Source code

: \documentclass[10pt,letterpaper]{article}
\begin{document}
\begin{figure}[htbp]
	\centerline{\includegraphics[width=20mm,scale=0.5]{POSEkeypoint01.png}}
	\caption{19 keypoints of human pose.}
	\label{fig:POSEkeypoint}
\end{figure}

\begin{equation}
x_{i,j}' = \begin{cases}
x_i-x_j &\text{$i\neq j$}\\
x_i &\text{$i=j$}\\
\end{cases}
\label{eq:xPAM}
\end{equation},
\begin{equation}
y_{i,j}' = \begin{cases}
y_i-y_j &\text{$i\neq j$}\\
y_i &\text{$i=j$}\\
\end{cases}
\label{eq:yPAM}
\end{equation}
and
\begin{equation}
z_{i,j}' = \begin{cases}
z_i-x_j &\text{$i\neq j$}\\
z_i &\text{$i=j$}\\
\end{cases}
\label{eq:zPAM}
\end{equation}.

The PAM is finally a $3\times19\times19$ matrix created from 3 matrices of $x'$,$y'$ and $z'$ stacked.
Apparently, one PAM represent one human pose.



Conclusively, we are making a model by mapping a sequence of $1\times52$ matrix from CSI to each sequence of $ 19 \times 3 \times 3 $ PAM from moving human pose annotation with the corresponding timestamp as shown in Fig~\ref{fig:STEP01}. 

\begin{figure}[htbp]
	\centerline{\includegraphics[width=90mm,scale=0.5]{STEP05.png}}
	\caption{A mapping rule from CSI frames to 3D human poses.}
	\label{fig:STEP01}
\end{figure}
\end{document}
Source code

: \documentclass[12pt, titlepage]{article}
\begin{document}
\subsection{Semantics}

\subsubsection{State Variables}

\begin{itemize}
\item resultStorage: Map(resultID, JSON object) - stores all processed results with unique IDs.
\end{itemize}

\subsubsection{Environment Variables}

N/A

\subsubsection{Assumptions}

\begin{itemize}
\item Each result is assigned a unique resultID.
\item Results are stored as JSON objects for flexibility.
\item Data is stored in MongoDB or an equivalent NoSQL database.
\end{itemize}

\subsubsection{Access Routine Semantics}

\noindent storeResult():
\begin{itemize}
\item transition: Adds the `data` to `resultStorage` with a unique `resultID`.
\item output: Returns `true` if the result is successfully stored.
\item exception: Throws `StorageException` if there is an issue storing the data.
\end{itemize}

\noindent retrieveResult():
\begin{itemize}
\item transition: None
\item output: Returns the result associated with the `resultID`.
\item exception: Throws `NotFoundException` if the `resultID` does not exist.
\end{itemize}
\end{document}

Activity:
An exact transcription of every record above is required.

Finished task:
Source code

: \documentclass[10pt,letterpaper]{article}
\begin{document}
\begin{figure}[htbp]
	\centerline{\includegraphics[width=20mm,scale=0.5]{POSEkeypoint01.png}}
	\caption{19 keypoints of human pose.}
	\label{fig:POSEkeypoint}
\end{figure}

\begin{equation}
x_{i,j}' = \begin{cases}
x_i-x_j &\text{$i\neq j$}\\
x_i &\text{$i=j$}\\
\end{cases}
\label{eq:xPAM}
\end{equation},
\begin{equation}
y_{i,j}' = \begin{cases}
y_i-y_j &\text{$i\neq j$}\\
y_i &\text{$i=j$}\\
\end{cases}
\label{eq:yPAM}
\end{equation}
and
\begin{equation}
z_{i,j}' = \begin{cases}
z_i-x_j &\text{$i\neq j$}\\
z_i &\text{$i=j$}\\
\end{cases}
\label{eq:zPAM}
\end{equation}.

The PAM is finally a $3\times19\times19$ matrix created from 3 matrices of $x'$,$y'$ and $z'$ stacked.
Apparently, one PAM represent one human pose.



Conclusively, we are making a model by mapping a sequence of $1\times52$ matrix from CSI to each sequence of $ 19 \times 3 \times 3 $ PAM from moving human pose annotation with the corresponding timestamp as shown in Fig~\ref{fig:STEP01}. 

\begin{figure}[htbp]
	\centerline{\includegraphics[width=90mm,scale=0.5]{STEP05.png}}
	\caption{A mapping rule from CSI frames to 3D human poses.}
	\label{fig:STEP01}
\end{figure}
\end{document}
Source code

: \documentclass[12pt, titlepage]{article}
\begin{document}
\subsection{Semantics}

\subsubsection{State Variables}

\begin{itemize}
\item resultStorage: Map(resultID, JSON object) - stores all processed results with unique IDs.
\end{itemize}

\subsubsection{Environment Variables}

N/A

\subsubsection{Assumptions}

\begin{itemize}
\item Each result is assigned a unique resultID.
\item Results are stored as JSON objects for flexibility.
\item Data is stored in MongoDB or an equivalent NoSQL database.
\end{itemize}

\subsubsection{Access Routine Semantics}

\noindent storeResult():
\begin{itemize}
\item transition: Adds the `data` to `resultStorage` with a unique `resultID`.
\item output: Returns `true` if the result is successfully stored.
\item exception: Throws `StorageException` if there is an issue storing the data.
\end{itemize}

\noindent retrieveResult():
\begin{itemize}
\item transition: None
\item output: Returns the result associated with the `resultID`.
\item exception: Throws `NotFoundException` if the `resultID` does not exist.
\end{itemize}
\end{document}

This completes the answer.